I spent a Saturday debugging my AI blog agent and ended up rebuilding how it thinks
It Was Working. That Was the Problem.
The research step in my blog agent had been bugging me for months. Not broken. Working. Just not earning its place in the pipeline.
That’s a harder problem to fix than something that is outright broken. When a system fails loudly, the path is clear. When it works adequately, you have to convince yourself the friction is real before you do anything about it.
I spent this past Saturday convincing myself, and then fixing it.

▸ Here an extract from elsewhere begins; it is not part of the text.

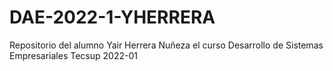 # DAE-2022-1-YHERRERA
Repositorio del alumno Yair Herrera Nuñeza el curso Desarrollo de Sistemas Empresariales Tecsup 2022-01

What the Pipeline Actually Does
The blog agent is an AWS-native editorial pipeline. Give it a draft or a set of bullets, and it enriches the content with research, polishes the prose in my voice, generates charts where relevant, and queues the result for my review before anything gets published. I wrote about the original build here, and the subsequent upgrades here and here.
The design philosophy has always been the same: the AI raises the bar on your ideas. It does not replace them.
The research step is what makes that possible. If the sources are thin, the enrichment is thin. The model can only work with what it receives.
The Architectural Smell I Kept Ignoring
The pipeline was built on Tavily, which is a solid API. Built specifically for LLM and agent use cases, with semantic search, structured extraction, and real-time results. The right tool for this job.
But I kept hitting the same problems, and kept patching around them instead of addressing the root cause.
The results I was seeing were technically relevant but intellectually thin. I kept seeing the same source types dominating: Medium posts, Reddit threads, Quora answers. High volume, low signal. The kind of content that ranks well because it’s everywhere, not because it’s authoritative.
Dead links were making it through to drafts and getting cited. I added URL verification. That helped, but it meant some queries came back with fewer usable results than expected, so I added blocked-domain retry logic. That helped too. Then I added full article fetch for the top results to get beyond the snippet. Each patch was reasonable. Each one addressed a real symptom.
The problem was I was patching symptoms. The underlying issue was architectural: one search engine is a single point of failure for source diversity. Same index, same ranking signals, same blind spots, every single query.
What I Changed and Why
The fix was not more patching. It was adding a second independent research layer.
I added Perplexity alongside Tavily. Not as a replacement. As a parallel track with a fundamentally different job.
The design works like this: Tavily runs all queries for breadth, using its search_depth and max_results parameters to pull structured sources across the full query set. Perplexity’s sonar-pro model runs on the first two queries for synthesis, it reads its sources, distills them, and returns a coherent narrative with citations already embedded. Both run simultaneously. The results merge: Tavily’s structured sources plus Perplexity’s synthesis plus any net-new citation URLs that Perplexity surfaces from its own index.
The point is not more results. The point is two different epistemologies operating on the same question at the same time. Tavily gives breadth and raw sources. Perplexity gives synthesis from a different index with different ranking logic. The LLM writing the enrichment now receives both perspectives and has to reconcile them.
That reconciliation is where the quality improvement actually comes from. The model is not just pattern-matching against a list of URLs anymore. It’s working with a richer, more contested picture of the topic.
The Alarm System Was Also Broken (In a Different Way)
While I was in there, I fixed the alerting.
The pipeline has a human-in-the-loop review window: seven days. If I don’t approve a draft within that window, the state machine routes it to an expired state. This was triggering failure alarms. Every time I was busy for a week, I got paged about a “pipeline failure.”
Those aren’t failures. That’s me being busy.
I added a HITLExpired success state to route those silently. Not a failure path. Not an alert. Just a clean terminal state that acknowledges the draft aged out without approval.
The second fix was more important: wiring actual error type and cause into the failure alert payload. Before, a real failure would fire an alarm that told me the pipeline had failed. Not helpful. Now the alert tells me what broke and why. When something real goes wrong, the signal is actually readable.
This is the distributed systems reliability problem in miniature. False positives aren’t just annoying. They train you to ignore alerts. By the time a real failure fires, you’ve already learned to dismiss the noise. The fix isn’t a louder alarm. It’s a cleaner one.
What I Took Away
The model is the least interesting part of making these systems reliable.
That sounds counterintuitive when you’re working on an AI pipeline, but it’s the honest answer after a day like Saturday. The interesting work is what sources you feed the model, how you verify those sources are real, how you handle partial failures without collapsing the whole run, and how you reduce noise so the signal actually stands out.
I build agentic AI platforms professionally, at a bank, at scale, with compliance constraints that make every architectural decision more consequential. The patterns are the same. The vocabulary around governance and observability is different. The underlying work is not.
Reliability is boring. That’s not a criticism. Boring is what you want. Boring means the system is doing its job without demanding your attention.
You can read every API doc Tavily publishes. You can read every architecture pattern writeup that exists. You won’t learn what I learned on Saturday. That gap is the whole point of building your own things.
The draft enrichment quality improved. I noticed it immediately. I can’t prove it to you, and I don’t need to.